Maluf já desperta a piedade dos adversários

MARCELO COELHO
COLUNISTA DA FOLHA

Pena de Paulo Maluf? Será possível? Pessoalmente, não compartilho desse sentimento. Mas é possível perceber tendências nessa direção, mesmo da parte de pessoas que não eram seus eleitores.
Maluf é uma das personagens políticas mais detestadas e simbólicas da política brasileira; sua prisão foi intensamente desejada ao longo de décadas, e para muita gente constituía apenas um remoto, inviável sonho punitivo até há poucos meses.
Mas não foi preciso que ele passasse mal de saúde: bastou a sua chegada à Polícia Federal, depois de um fim-de-semana ainda triunfante em Campos do Jordão, para que a vontade de ver Maluf entre as grades fosse substituída por um certo prurido compassivo, por uma certa hesitação de sensibilidade. Algumas circunstâncias ajudam a explicar a nova atitude.
O fato de pai e filho estarem juntos na prisão, por exemplo, tinge de valores tradicionais -a lealdade do sangue, a comunhão estreita de destinos, a desgraça duplicada e repartida- o registro da operação policial.
Outra cena, muito divulgada, também inscreve o episódio na linha do caseiro, do doméstico -e, portanto, do frágil, do desprotegido, do não-estatal. Foi quando o fiel Salim Curiati apareceu na porta da Polícia Federal querendo entregar uma singela bandeja de quibes para seu mentor político. A vontade quase maternal de cuidar de Maluf, de alimentá-lo com um prato substancioso, alusivo a uma origem familiar comum, parecia torná-lo também um filho ao lado do próprio filho.
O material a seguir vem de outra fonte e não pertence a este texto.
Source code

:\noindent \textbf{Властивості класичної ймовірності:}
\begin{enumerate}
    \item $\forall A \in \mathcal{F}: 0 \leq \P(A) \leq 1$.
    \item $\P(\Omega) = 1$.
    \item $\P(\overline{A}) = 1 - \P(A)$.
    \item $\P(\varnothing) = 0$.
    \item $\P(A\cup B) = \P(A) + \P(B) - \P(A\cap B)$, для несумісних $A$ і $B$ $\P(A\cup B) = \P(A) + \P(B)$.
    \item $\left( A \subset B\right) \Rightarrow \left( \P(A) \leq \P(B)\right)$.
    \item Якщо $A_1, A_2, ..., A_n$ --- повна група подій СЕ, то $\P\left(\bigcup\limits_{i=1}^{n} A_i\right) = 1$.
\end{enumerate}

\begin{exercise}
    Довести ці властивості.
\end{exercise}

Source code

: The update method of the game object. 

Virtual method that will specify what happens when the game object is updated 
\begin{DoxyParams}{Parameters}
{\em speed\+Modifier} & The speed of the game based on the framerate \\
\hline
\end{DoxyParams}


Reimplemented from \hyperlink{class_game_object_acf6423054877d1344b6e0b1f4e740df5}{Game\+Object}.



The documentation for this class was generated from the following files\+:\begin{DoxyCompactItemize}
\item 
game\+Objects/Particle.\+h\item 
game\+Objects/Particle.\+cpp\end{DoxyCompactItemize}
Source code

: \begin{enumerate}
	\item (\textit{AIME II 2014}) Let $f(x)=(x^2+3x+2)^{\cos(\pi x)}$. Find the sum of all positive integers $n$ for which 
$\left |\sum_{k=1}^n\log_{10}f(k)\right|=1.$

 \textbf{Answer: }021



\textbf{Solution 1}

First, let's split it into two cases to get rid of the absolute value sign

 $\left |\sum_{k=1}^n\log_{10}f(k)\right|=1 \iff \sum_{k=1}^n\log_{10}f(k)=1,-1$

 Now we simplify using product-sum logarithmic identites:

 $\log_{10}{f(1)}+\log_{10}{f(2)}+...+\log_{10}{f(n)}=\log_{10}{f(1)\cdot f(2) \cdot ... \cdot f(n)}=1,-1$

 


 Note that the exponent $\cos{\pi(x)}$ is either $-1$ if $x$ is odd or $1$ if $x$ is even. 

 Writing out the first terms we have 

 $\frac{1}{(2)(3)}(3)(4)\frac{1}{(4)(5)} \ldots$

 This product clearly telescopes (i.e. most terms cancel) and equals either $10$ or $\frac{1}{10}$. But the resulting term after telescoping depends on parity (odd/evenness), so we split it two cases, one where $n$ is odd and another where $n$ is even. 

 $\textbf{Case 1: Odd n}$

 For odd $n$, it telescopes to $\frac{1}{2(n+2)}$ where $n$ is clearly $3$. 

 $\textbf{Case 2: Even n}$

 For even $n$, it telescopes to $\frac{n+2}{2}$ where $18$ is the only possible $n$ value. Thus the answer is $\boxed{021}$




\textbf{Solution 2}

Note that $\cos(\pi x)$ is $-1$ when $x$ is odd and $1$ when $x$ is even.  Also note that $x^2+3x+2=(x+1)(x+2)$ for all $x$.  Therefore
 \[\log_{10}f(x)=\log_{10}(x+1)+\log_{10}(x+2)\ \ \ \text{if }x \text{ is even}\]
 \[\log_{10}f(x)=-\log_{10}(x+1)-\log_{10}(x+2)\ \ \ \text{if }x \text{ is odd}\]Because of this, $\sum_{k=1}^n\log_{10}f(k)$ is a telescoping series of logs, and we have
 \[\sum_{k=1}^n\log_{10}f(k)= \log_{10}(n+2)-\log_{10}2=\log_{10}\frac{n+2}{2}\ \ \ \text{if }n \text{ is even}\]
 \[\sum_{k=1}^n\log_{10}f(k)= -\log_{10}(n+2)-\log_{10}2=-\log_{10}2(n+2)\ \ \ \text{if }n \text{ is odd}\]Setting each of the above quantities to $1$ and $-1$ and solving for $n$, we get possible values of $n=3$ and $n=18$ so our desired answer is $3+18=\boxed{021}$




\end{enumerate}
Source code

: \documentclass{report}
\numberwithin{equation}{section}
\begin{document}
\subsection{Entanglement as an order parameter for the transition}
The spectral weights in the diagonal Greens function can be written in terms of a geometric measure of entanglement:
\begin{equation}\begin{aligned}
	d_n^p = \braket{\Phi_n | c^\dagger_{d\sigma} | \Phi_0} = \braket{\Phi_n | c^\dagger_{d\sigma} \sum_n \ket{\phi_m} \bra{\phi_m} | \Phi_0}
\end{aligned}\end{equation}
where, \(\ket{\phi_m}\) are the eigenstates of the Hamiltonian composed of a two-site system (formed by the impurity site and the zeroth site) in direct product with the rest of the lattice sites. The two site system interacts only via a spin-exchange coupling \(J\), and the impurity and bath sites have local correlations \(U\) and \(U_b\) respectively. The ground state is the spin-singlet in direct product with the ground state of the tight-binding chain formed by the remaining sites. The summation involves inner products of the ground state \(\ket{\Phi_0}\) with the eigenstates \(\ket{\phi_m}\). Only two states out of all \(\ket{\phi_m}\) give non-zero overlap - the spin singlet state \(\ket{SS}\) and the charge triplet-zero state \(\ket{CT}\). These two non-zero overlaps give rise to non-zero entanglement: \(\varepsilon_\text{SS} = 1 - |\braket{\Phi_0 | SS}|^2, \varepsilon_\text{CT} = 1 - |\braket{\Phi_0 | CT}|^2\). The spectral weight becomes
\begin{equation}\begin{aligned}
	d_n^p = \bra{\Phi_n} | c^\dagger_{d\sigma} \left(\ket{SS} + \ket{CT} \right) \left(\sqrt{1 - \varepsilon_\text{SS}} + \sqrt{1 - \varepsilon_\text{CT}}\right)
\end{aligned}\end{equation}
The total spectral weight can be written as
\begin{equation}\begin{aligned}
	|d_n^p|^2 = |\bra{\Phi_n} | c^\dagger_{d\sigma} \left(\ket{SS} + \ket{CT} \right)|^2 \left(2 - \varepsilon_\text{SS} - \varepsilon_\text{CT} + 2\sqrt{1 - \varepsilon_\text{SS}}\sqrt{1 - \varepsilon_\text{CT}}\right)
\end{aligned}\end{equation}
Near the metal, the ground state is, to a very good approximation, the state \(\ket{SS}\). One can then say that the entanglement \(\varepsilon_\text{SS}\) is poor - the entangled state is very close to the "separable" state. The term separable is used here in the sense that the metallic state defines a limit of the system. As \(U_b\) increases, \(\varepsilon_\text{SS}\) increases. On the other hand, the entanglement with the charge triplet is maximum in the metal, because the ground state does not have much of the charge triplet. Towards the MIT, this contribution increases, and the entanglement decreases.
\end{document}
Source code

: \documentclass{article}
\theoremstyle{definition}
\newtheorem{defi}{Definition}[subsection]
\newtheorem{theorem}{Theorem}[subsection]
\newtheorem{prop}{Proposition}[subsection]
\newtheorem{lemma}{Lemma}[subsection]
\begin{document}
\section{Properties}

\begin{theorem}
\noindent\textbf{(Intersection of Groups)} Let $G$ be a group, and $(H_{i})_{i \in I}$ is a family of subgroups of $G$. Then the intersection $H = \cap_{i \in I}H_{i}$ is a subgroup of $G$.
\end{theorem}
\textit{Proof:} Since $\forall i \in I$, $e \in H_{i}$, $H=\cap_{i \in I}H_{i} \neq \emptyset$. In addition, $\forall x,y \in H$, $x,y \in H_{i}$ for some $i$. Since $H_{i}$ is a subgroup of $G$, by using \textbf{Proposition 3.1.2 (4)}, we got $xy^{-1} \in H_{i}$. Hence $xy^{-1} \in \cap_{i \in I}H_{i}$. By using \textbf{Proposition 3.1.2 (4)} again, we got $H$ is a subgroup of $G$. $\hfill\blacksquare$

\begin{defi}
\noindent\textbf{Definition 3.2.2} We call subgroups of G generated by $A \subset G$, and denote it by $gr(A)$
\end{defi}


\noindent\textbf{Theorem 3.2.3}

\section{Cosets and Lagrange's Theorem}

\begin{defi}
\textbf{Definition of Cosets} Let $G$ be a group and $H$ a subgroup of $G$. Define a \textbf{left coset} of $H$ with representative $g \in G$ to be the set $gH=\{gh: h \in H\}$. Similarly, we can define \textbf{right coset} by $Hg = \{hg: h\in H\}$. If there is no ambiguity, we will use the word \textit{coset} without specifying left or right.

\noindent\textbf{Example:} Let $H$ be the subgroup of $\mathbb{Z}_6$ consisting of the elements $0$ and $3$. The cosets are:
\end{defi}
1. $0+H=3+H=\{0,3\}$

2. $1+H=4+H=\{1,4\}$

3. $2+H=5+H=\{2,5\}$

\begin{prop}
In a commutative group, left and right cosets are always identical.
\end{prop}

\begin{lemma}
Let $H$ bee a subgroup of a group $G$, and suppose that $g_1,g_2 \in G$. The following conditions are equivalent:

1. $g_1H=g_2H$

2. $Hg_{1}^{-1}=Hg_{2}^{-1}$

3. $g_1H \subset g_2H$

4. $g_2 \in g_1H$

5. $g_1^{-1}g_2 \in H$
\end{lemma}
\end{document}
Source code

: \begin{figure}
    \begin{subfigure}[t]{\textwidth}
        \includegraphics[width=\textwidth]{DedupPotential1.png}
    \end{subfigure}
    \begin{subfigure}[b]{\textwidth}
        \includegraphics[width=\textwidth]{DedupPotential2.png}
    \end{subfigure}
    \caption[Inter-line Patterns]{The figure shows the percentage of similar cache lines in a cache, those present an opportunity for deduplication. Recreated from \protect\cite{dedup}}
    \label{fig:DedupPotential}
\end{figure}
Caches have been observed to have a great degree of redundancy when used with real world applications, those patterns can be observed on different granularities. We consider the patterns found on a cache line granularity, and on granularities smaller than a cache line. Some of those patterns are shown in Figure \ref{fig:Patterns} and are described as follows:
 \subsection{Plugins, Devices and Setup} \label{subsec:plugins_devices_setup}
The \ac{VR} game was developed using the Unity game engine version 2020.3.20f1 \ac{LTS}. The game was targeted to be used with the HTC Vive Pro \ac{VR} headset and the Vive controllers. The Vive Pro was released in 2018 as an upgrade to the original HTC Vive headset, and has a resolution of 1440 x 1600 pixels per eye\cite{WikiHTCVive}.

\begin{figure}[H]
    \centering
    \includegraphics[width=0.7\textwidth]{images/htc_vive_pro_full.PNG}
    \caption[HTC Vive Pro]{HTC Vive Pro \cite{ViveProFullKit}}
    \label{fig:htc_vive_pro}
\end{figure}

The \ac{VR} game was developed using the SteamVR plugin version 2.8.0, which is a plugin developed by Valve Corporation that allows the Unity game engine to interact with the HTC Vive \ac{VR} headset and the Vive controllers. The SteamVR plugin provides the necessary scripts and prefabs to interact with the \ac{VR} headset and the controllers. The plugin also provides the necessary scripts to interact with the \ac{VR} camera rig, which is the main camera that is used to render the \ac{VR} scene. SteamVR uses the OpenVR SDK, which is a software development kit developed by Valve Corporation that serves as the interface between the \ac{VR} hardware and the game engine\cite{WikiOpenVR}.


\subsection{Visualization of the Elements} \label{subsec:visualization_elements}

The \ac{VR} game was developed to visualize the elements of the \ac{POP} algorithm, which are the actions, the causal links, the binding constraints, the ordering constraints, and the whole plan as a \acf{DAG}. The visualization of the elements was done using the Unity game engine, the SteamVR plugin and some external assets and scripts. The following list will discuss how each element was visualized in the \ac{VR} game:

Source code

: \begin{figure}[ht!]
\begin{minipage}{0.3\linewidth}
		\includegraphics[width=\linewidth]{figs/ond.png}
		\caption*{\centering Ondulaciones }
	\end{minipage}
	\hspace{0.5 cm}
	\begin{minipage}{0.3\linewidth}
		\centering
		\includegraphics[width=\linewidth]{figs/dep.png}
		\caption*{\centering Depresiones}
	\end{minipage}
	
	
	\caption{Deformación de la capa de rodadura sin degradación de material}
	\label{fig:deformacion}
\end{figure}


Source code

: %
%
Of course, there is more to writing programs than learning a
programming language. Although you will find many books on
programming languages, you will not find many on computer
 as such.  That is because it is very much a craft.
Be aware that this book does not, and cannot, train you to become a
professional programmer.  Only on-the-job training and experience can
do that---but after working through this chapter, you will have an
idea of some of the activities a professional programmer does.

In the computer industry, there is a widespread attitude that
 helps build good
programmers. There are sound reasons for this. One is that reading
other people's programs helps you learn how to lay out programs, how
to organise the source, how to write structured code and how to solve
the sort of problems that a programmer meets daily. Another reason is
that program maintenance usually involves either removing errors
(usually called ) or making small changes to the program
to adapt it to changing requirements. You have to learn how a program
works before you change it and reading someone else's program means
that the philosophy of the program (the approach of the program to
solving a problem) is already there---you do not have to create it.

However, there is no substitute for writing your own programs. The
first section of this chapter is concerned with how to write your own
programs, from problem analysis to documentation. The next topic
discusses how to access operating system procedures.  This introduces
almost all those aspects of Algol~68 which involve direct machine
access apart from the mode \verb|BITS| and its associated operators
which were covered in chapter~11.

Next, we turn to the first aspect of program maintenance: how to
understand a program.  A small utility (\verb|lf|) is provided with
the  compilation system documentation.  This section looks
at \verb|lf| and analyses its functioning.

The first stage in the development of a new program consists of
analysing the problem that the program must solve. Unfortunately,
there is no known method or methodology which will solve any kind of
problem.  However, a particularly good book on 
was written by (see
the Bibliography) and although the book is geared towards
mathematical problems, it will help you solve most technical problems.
Além disso, a idade já avançada do ex-prefeito diminui a sua agressividade; encolhido no banco de trás de um carro policial, é como se Maluf não fosse mais a mesma pessoa que, pescoço esticado para a frente num esgar vitorioso, tantas vezes se impusera à vista dos cidadãos atônitos.
A questão básica não é essa, claro. Já longe do poder, Maluf parece relativamente inofensivo, e a comparação de seu caso com a leva de escândalos e imoralidades mais recentes se impõe.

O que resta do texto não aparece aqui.